What type of fish old man and the sea




















They are our brothers like the flying fish" Santiago then remembers a female marlin he and Manolin caught. The male marlin had stayed beside the boat in despair, leaping in the air to see his mate in the boat before he disappeared into the deep ocean. It was the saddest thing Santiago had ever seen.

Something then takes one of the baits behind Santiago, but he cuts the line order to avoid distraction from the marlin, wishing Manolin was there to watch the other lines.

Expressing his resolve, Santiago says, "Fish I'll stay with you until I am dead" He expresses ambivalence over whether he wants the fish to jump, wanting to end the struggle as quickly as possible but worrying that the hook might slip out of the fish's mouth. Echoing his former resolve though with less certainty, Santiago says, "Fish I love you and respect you very much. But I will kill you dead before this day ends" That the fishermen call all the fish tuna and only differentiate between them when they sell them is at once a statement of the theme of unity and a repudiation of the market.

It is not ignorance that underlies this practice, but rather a simplifying appreciation of the unity of the sea. There are fish and there are fisherman; those who are caught and those who catch. This distillation of parts heightens the allegorical quality of the novel. The market forces the fisherman to forget this symbolic binary relationship and focus on differentiation, requiring a multiplication of the terms of difference.

As the novella stakes out a position of privileging unity, this market-driven divisionism come across negatively. This makes sense in light of Hemingway's previously mentioned anger at the unappreciative literary audience for his previous effort. Hemingway's description of the marlin's initial nibbling on the bait utilizes the same phrases again and again, e.

This heightens the allegorical quality of the narrative, which, at least explicitly, Hemingway denied. The response with which Santiago's thoughts of loneliness are met is another expression of the theme of unity in the novella.

Santiago thinks to himself, "No one should be alone in their old age As if in response to this, Hemingway introduces a pair of friendly dolphins in the very next paragraph. Santiago begins to feel sorry for the marlin he has hooked. This pity for the great fish is intensified when Santiago recalls seeing the misery of a male marlin after he had caught its mate. Suddenly, Santiago is speaking of his actions as "treachery," an odd word for a fisherman to use in describing his trade.
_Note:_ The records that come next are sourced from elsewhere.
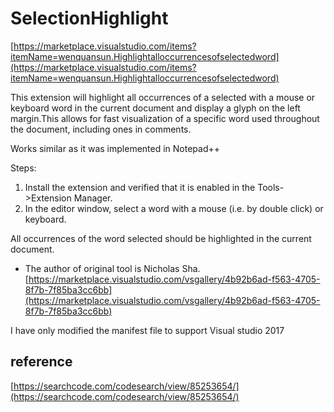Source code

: # SelectionHighlight

[https://marketplace.visualstudio.com/items?itemName=wenquansun.Highlightalloccurrencesofselectedword](https://marketplace.visualstudio.com/items?itemName=wenquansun.Highlightalloccurrencesofselectedword)

This extension will highlight all occurrences of a selected with a mouse or keyboard word in the current document and display a glyph on the left margin.This allows for fast visualization of a specific word used throughout the document, including ones in comments.

Works similar as it was implemented in Notepad++

Steps:

1. Install the extension and verified that it is enabled in the Tools->Extension Manager.
2. In the editor window, select a word with a mouse (i.e. by double click) or keyboard.  

All occurrences of the word selected should be highlighted in the current document.

- The author of original tool is Nicholas Sha.[https://marketplace.visualstudio.com/vsgallery/4b92b6ad-f563-4705-8f7b-7f85ba3cc6bb](https://marketplace.visualstudio.com/vsgallery/4b92b6ad-f563-4705-8f7b-7f85ba3cc6bb)

I have only modified the manifest file to support Visual studio 2017 

## reference

[https://searchcode.com/codesearch/view/85253654/](https://searchcode.com/codesearch/view/85253654/)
The more he identifies with the sea and its creatures, the more despicable his actions become. Soon, though, Santiago's treachery is transformed from his act of killing to his having gone out further than most fisherman go.

The image of a struggle between two figures alone in the great "beyond" certainly conjures an air of monumental conflict. This heroic angle is played up even more when Santiago ends these reflections by thinking, "Perhaps I should not have been a fisherman But that was the thing I was born for" Mike Gonzalez catcher for the Cardinals , and a native of Cuba. Mosquito Coast region on the Caribbean coast of Honduras and Nicaragua.
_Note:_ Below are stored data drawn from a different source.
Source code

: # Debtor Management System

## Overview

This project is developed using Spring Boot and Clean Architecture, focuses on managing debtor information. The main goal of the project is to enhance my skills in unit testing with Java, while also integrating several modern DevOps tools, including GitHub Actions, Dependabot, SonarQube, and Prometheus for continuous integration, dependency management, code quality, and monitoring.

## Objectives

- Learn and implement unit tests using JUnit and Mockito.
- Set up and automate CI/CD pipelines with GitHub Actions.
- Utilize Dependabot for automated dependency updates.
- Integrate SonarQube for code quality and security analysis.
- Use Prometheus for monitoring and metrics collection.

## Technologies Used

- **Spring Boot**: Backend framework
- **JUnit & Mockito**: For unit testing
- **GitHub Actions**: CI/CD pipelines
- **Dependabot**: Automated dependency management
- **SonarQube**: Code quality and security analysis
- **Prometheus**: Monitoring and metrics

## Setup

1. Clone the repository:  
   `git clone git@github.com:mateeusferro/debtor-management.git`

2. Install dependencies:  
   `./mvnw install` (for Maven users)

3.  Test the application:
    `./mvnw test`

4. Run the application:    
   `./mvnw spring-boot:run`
Portuguese man-of-war a large, warm-sea jellyfish that floats on the water and has long, dangling tentacles with powerful stinging cells. Rigel a supergiant, multiple star, usually the brightest star in the constellation Orion. Sargasso weed floating brown algae found in tropical seas and having a main stem with flattened outgrowths like leaves, and branches with berry-like air sacs.
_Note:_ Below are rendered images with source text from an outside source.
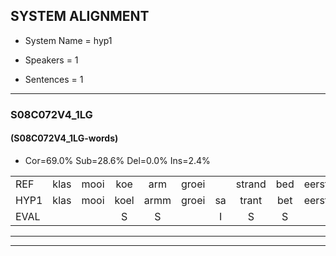 
## SYSTEM ALIGNMENT

- System Name = hyp1

- Speakers = 1

- Sentences = 1

---

### S08C072V4_1LG

#### (S08C072V4_1LG-words)

- Cor=69.0%	Sub=28.6%	Del=0.0%	Ins=2.4%

|  |  |  |  |  |  |  |  |  |  |  |  |  |  |  |  |  |  |  |  |  |  |  |  |  |  |  |  |  |  |  |  |  |  |  |  |  |  |  |  |  |  |  |
|:--- |:---:|:---:|:---:|:---:|:---:|:---:|:---:|:---:|:---:|:---:|:---:|:---:|:---:|:---:|:---:|:---:|:---:|:---:|:---:|:---:|:---:|:---:|:---:|:---:|:---:|:---:|:---:|:---:|:---:|:---:|:---:|:---:|:---:|:---:|:---:|:---:|:---:|:---:|:---:|:---:|:---:|:---:|
| REF | klas | mooi | koe | arm | groei |  | strand | bed | eerst | voor | draai | sjaal | herfst | duur | straat | leeuw | clown | hoek | krant | hout | vriend | gauw | * | chips | groen | feest | reis | jas | huis | paard | vijf | muts | nieuw | kind | bang | oog | zacht | schoen | plas | neus | knoop | plank |
| HYP1 | klas | mooi | koel | armm | groei | sa | trant | bet | eerst | voor | draai | gaal | herrerst | duur | straat | leeuw | kloon | hook | krant | hout | vriend | gouw | s | chips | groen | feest | rijs | jas | huis | paard | vijf | muts | nieuw | kind | bang | oog | zacht | schoen | plas | neus | knoop | plang |
| EVAL |  |  | S | S |  | I | S | S |  |  |  | S | S |  |  |  | S | S |  |  |  | S | S |  |  |  | S |  |  |  |  |  |  |  |  |  |  |  |  |  |  | S |
---

---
In the end, all the townspeople admire Santiago for his manhood and worthiness demonstrating how he has become successful through the respect he has gained. Due to the excruciating pain caused by the hook, the fish would be forced up and at that point the fisherman would harpoon the marlin.

Santiago employed the same technique and successfully killed the marlin, but due to the sheer size and weight of the fish he decided to harness it to the side of the skiff. Santiago, an old fisherman, has gone eighty-four days without catching a fish. It means that Santiago will do anything to catch the marlin, and he means anything. Besides that, this quote shows that when a man desires something, that nothing can stop him from obtaining it, not even the worst circumstances.

In Old Man and the Sea, Santiago is considered unlucky because he has failed to catch either the big fish. Labeled as bad luck by other local fisherman, Santiago sets out alone in a small skiff and manages to land the biggest fish of his life, ending his day unlucky streak. Salao comes from the Spanish word salado, meaning salty.

Salao is used in the context of a fisherman being unlucky. Begin typing your search term above and press enter to search. Press ESC to cancel. Ben Davis April 30, What is the main message of the Old Man and the Sea? What are the major themes in the Old Man and the Sea?

What does the old man and the sea symbolize? What is the irony at the end of the Old Man and the Sea? Does Santiago die at the end of Old Man and the Sea? What happened in the Old Man and the Sea? Why is Santiago a hero?